The Dow Jones industrials closed up 290 points and Bank of America and Citigroup stocks both rose more than 6 percent, showing a measure of confidence that the Treasury's takeover could help bolster the U.S. housing market -- though some of the enthusiasm for the plan was beginning to fizzle among investors by the end of the day.
"It definitely draws a line in the sand and should help credit conditions, but we still need the underpinnings of the housing market to show stability or improvement before we can say the credit crisis is behind us," Jack Ablin, chief investment officer at Harris Private Bank in Chicago, told Reuters.
At a press conference announcing the takeover Sunday, Treasury Secretary Henry Paulson said the housing correction poses the biggest risk to the U.S. economy.
"Our economy and our markets will not recover until the bulk of this housing correction is behind us," Paulson said.
The firms were placed under a "conservatorship" and new chief executives will replace ousted CEOs Dan Mudd of Fannie Mae and Dick Syron of Freddie Mac. The takeover will provide fresh capital to the firms, which have struggled to find backing in a market wary of the companies' abilities to continue to fund home-loans.
The government will provide up to $100 billion to help shore up each company.
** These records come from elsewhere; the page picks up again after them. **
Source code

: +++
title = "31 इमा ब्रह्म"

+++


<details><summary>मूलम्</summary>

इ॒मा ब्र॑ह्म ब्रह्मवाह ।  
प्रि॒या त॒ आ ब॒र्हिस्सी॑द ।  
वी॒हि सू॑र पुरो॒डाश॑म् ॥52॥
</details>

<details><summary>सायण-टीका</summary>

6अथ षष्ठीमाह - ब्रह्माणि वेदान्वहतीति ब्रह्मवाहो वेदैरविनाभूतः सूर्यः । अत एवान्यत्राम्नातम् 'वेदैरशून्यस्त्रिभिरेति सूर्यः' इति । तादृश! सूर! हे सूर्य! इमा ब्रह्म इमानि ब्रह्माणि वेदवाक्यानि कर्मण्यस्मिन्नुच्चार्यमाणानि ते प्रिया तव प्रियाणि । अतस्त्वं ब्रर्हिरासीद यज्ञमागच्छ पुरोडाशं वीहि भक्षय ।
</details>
Together, the companies own or guarantee almost half of the $12 trillion of U.S. home mortgage debt.
Some observers immediately faulted the takeover plan's high costs.
"This is a shareholder bailout financed by the U.S. taxpayers," Armando Falcon Jr., formerly the chief regulator of Fannie Mae and Freddie Mac, told the Washington Post.
But Paulson stressed that the costs of the failure of the firms would be far more serious.
"Fannie Mae and Freddie Mac are so large and so interwoven in our financial system that a failure of either of them would cause great turmoil in our financial markets here at home and around the globe," he said in a televised statement.
The move was designed to keep the firms viable into 2009, but leaves the next administration and Congress to determine the long-term structure of the companies. The two firms are government-chartered, but shareholder-owned, and have lost $14 billion in the last year.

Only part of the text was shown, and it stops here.